French startup sees the future, and it includes robots
PARIS (AFP) -- Imagine having someone to serve you a glass of water whenever you ask, or even dance if you put on your favorite music.
Now imagine that certain someone is a something -- a robot, in fact.
A French startup named Gostai is doing just that.
The year-old company says it has developed a simple, easy-to-use robot software that can work with all operating systems.
And just in time, company officials say, since they expect the global market for domestic robots to begin booming in the coming years.
"We want to do the same thing Microsoft did with its Windows software for personal computing," said Jean-Christophe Baillie, founder of Gostai.
While the idea of having robots handle mundane tasks may seem the stuff of science fiction to many people, certain countries are already taking the technology very seriously.
That's the case in Japan, where the aging of the population has become a concern. South Korea has announced its intention to have robots in households in 2010.
As a way of creating buzz, Gostai has offered free, downloadable versions of its software, called Urbi, that allows robots from Danish toy giant Lego to be programmed. It has also sold the software to 25 universities worldwide for use in robotics research.
"At specialized trade shows, you have 12-year-old kids who, after 10 minutes, tell us, 'Get out the way,' and start programming," said Baillie.
Baillie recently demonstrated the software with a Sony robot dog, which he said had been programmed over the course of a weekend. The dog moved to the rhythm of music from French group Daft Punk.
By way of explaining the technology's simplicity, Baillie said the code to program the robot's head to follow a bouncing ball is only three lines long.
It all sounds intriguing, but there's a big problem standing in Gostai's way: Microsoft.
Gostai considers Microsoft its main competitor in the robot software business.

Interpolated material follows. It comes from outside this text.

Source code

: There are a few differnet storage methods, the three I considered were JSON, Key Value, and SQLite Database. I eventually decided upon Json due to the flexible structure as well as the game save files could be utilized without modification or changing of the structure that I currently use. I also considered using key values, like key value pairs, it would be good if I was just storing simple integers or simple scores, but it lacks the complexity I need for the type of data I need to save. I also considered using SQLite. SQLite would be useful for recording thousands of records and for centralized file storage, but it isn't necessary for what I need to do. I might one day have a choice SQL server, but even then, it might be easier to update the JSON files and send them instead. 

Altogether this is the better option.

But the startup, which currently has eight employees, says it has a strategy.
It has worked to make the software as simple as possible, which it says gives it an advantage over the Microsoft version. Gostai also says its product's versatility gives it a boost, since Microsoft's software is intended to be used with Windows.
The next challenge for the company is to find financing. Convincing investors won't be easy, and Baillie says they ask about competition from Microsoft. "We have to grow very quickly because we have large ambitions: to have Urbi in all robots," said Baillie, 32. "When a platform emerges, people are going to begin developing applications and the phenomenon will take care of itself."